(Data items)
──────────────────────────────
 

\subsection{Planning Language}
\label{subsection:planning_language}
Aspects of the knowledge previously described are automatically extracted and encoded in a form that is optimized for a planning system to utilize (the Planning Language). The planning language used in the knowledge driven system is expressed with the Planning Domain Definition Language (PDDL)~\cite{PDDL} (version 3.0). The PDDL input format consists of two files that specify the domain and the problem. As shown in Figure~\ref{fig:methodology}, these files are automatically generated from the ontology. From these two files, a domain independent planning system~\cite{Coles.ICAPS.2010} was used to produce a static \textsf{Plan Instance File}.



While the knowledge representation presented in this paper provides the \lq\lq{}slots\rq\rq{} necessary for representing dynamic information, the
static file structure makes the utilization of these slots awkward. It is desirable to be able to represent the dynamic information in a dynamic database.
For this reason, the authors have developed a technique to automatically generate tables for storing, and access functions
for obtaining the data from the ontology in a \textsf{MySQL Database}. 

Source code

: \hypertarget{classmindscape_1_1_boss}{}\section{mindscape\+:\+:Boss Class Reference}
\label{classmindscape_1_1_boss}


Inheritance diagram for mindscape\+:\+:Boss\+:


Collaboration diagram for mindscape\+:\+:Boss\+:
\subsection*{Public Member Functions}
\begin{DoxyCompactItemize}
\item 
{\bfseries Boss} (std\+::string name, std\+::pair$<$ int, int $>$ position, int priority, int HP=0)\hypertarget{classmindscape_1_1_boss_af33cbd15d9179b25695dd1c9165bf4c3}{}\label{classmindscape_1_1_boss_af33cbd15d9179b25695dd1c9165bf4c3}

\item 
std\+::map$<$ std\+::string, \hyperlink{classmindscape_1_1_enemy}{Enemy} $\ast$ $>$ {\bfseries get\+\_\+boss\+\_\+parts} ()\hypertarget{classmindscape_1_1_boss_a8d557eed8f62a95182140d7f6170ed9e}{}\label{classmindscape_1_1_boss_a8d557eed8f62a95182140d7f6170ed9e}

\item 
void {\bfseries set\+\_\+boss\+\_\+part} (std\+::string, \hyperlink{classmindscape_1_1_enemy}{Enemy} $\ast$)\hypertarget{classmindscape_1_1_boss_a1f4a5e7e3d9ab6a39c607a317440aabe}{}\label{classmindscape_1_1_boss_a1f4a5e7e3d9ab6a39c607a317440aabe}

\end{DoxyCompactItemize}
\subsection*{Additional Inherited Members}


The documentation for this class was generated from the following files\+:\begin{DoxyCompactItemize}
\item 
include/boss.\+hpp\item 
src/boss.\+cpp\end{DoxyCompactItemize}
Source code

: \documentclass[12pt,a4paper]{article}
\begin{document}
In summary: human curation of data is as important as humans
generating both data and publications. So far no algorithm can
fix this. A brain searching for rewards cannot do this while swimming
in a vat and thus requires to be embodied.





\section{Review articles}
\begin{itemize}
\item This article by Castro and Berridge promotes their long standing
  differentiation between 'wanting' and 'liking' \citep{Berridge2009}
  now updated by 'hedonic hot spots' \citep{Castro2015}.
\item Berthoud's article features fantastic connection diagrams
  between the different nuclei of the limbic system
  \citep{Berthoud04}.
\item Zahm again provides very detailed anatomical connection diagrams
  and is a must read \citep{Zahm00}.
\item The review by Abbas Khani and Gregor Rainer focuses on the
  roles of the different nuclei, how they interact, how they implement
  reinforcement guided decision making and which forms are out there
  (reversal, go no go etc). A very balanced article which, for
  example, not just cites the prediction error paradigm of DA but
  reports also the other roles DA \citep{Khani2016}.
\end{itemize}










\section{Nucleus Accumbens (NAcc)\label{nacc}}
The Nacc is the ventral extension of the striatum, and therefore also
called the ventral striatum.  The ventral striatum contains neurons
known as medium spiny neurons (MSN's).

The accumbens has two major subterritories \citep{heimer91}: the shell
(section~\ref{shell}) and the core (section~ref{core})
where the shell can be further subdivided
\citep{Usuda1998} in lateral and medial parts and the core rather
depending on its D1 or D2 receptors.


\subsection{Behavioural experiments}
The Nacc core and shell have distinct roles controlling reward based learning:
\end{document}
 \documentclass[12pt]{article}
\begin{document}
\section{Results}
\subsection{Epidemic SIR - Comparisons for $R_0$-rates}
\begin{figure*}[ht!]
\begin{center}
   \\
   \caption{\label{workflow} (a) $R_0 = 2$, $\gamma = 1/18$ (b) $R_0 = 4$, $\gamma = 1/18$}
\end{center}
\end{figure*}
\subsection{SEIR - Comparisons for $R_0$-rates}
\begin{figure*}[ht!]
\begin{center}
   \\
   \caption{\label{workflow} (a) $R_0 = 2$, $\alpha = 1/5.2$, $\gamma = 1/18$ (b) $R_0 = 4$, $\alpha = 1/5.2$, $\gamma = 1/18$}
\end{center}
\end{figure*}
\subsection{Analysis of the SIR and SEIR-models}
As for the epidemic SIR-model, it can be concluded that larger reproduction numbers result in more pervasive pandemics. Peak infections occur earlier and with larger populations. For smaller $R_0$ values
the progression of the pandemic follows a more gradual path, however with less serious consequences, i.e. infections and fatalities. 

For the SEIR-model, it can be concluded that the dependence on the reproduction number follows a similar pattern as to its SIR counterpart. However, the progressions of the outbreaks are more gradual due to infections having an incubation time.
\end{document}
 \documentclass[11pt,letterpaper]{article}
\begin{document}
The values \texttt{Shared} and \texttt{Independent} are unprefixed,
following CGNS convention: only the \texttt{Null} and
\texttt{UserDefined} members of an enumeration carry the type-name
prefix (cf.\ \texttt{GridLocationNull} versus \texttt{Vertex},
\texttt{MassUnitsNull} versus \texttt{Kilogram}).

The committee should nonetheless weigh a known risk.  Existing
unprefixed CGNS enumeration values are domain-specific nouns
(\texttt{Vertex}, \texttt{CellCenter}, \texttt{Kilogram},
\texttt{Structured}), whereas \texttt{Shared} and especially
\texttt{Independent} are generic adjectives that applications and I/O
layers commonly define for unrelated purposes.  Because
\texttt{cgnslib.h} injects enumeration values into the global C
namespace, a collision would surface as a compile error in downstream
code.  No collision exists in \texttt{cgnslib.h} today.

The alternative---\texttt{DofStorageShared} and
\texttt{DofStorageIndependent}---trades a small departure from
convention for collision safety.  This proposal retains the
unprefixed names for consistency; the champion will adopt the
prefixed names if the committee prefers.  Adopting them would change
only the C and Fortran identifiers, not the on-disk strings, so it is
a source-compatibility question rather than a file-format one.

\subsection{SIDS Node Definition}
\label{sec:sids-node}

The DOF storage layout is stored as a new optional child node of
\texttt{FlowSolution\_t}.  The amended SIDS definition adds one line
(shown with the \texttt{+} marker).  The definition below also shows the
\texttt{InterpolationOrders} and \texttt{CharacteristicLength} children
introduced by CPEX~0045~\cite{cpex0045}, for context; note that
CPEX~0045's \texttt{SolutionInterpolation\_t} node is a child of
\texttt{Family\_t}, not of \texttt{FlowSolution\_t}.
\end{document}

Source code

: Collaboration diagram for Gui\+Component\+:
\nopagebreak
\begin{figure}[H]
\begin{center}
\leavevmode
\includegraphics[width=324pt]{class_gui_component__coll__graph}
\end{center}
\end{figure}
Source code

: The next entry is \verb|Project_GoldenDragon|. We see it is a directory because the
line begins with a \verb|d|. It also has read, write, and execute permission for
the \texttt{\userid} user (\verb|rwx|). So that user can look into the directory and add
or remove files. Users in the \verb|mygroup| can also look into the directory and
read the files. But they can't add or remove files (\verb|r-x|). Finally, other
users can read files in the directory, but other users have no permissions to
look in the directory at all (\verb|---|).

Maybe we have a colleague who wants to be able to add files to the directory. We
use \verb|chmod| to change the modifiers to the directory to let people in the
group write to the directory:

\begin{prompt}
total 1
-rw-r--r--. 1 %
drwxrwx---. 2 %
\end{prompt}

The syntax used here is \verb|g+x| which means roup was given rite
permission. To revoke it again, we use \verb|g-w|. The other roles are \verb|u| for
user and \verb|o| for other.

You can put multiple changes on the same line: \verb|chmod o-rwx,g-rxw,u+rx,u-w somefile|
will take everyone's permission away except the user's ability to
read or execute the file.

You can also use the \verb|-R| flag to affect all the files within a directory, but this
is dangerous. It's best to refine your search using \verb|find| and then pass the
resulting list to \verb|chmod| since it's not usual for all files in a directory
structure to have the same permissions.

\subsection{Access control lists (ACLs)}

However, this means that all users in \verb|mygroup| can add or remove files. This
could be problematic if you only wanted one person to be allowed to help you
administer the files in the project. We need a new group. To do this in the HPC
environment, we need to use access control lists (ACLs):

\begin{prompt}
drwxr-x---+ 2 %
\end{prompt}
──────────────────────────────
Exercise requirements: Extract exactly the leading lines of the data, stopping at and including the line with "Aspects of the".

Task solution:
\subsection{Planning Language}
\label{subsection:planning_language}
Aspects of the knowledge previously described are automatically extracted and encoded in a form that is optimized for a planning system to utilize (the Planning Language). The planning language used in the knowledge driven system is expressed with the Planning Domain Definition Language (PDDL)~\cite{PDDL} (version 3.0). The PDDL input format consists of two files that specify the domain and the problem. As shown in Figure~\ref{fig:methodology}, these files are automatically generated from the ontology. From these two files, a domain independent planning system~\cite{Coles.ICAPS.2010} was used to produce a static \textsf{Plan Instance File}.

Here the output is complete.